Abstract
The first examples are described of catalyzed γ-additions of nitrogen nucleophiles to γ-substituted alkynoates or allenoates that proceed with good efficiency, specifically, intra- and intermolecular processes that employ distinct and useful families of nitrogen nucleophiles (anilines and 2,2,2-trifluoroacetamide), catalyzed by spirophosphine 1. Furthermore, the first demonstrations are reported of asymmetric reactions, affording interesting classes of target molecules such as enantioenriched pyrrolidines, indolines, and γ-amino-α,β-unsaturated carbonyl compounds.

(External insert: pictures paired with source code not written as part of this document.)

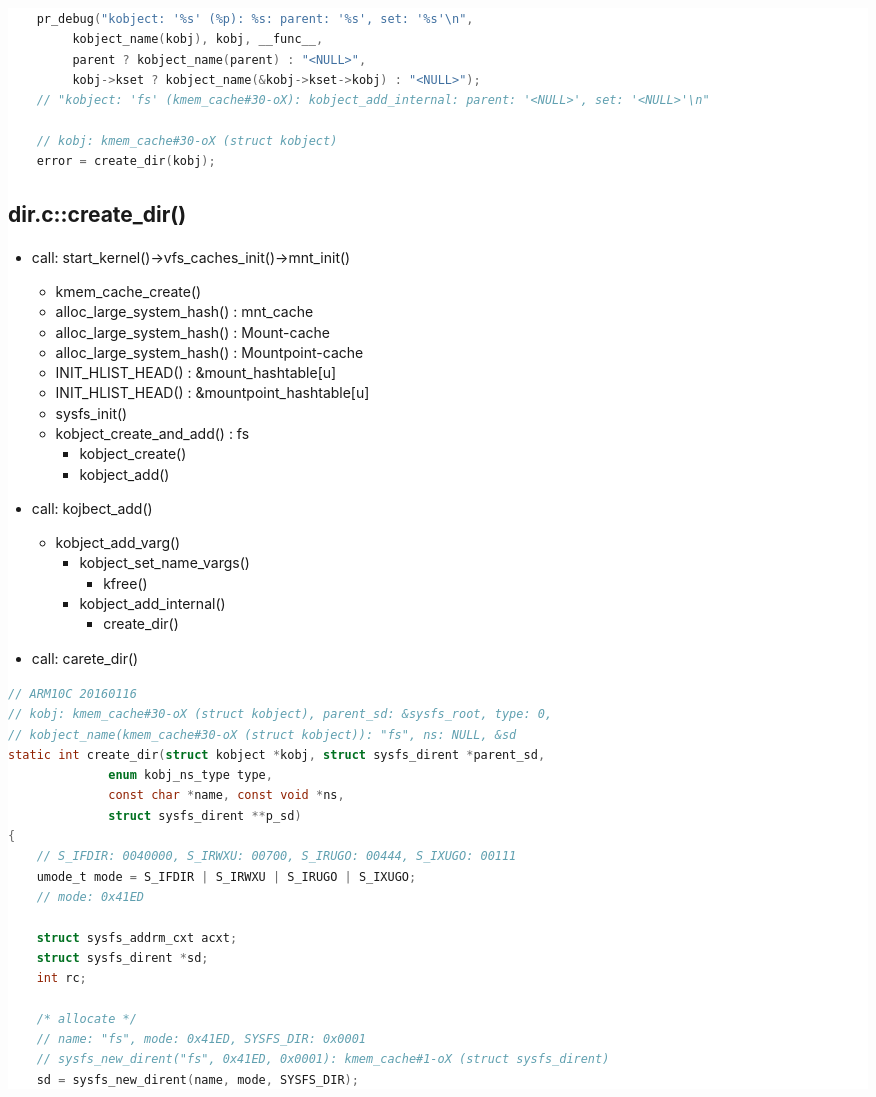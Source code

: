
 ```kobject.c
	pr_debug("kobject: '%s' (%p): %s: parent: '%s', set: '%s'\n",
		 kobject_name(kobj), kobj, __func__,
		 parent ? kobject_name(parent) : "<NULL>",
		 kobj->kset ? kobject_name(&kobj->kset->kobj) : "<NULL>");
	// "kobject: 'fs' (kmem_cache#30-oX): kobject_add_internal: parent: '<NULL>', set: '<NULL>'\n"

	// kobj: kmem_cache#30-oX (struct kobject)
	error = create_dir(kobj);
```

## dir.c::create_dir()

* call: start_kernel()->vfs_caches_init()->mnt_init()
  - kmem_cache_create()
  - alloc_large_system_hash() : mnt_cache
  - alloc_large_system_hash() : Mount-cache
  - alloc_large_system_hash() : Mountpoint-cache
  - INIT_HLIST_HEAD() : &mount_hashtable[u]
  - INIT_HLIST_HEAD() : &mountpoint_hashtable[u]
  - sysfs_init()
  - kobject_create_and_add() : fs
    - kobject_create()
    - kobject_add()

* call: kojbect_add()
  - kobject_add_varg()
    - kobject_set_name_vargs()
	  - kfree()
    - kobject_add_internal()
      - create_dir()

* call: carete_dir()

```dir.c
// ARM10C 20160116
// kobj: kmem_cache#30-oX (struct kobject), parent_sd: &sysfs_root, type: 0,
// kobject_name(kmem_cache#30-oX (struct kobject)): "fs", ns: NULL, &sd
static int create_dir(struct kobject *kobj, struct sysfs_dirent *parent_sd,
		      enum kobj_ns_type type,
		      const char *name, const void *ns,
		      struct sysfs_dirent **p_sd)
{
	// S_IFDIR: 0040000, S_IRWXU: 00700, S_IRUGO: 00444, S_IXUGO: 00111
	umode_t mode = S_IFDIR | S_IRWXU | S_IRUGO | S_IXUGO;
	// mode: 0x41ED

	struct sysfs_addrm_cxt acxt;
	struct sysfs_dirent *sd;
	int rc;

	/* allocate */
	// name: "fs", mode: 0x41ED, SYSFS_DIR: 0x0001
	// sysfs_new_dirent("fs", 0x41ED, 0x0001): kmem_cache#1-oX (struct sysfs_dirent)
	sd = sysfs_new_dirent(name, mode, SYSFS_DIR);
```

Keywords: amination, asymmetric catalysis, heterocycles, organocatalysis, phosphanes
The use of chiral phosphines as nucleophilic catalysts represents an important second dimension to their utility in catalytic asymmetric synthesis,[1] in addition to their more familiar role as ligands for transition metals.[2] Cognizant of the paucity of general methods for the catalytic enantioselective α-functionalization of carbonyl compounds,[3] we have recently pursued the development of phosphine-catalyzed processes that couple nucleophiles with allenoates and related compounds in the γ-position (Figure 1).[4–6] Given the ready availability of the starting allenes, along with the plethora of methods for stereoselective α- and β-functionalization of α,β-unsaturated carbonyl compounds,[7,8] this approach should provide straightforward access to highly functionalized, stereochemically rich, target molecules (Figure 1).
Figure 1.
Catalytic enantioselective γ-additions to allenes: Efficient access to highly functionalized, stereochemically rich, carbonyl compounds.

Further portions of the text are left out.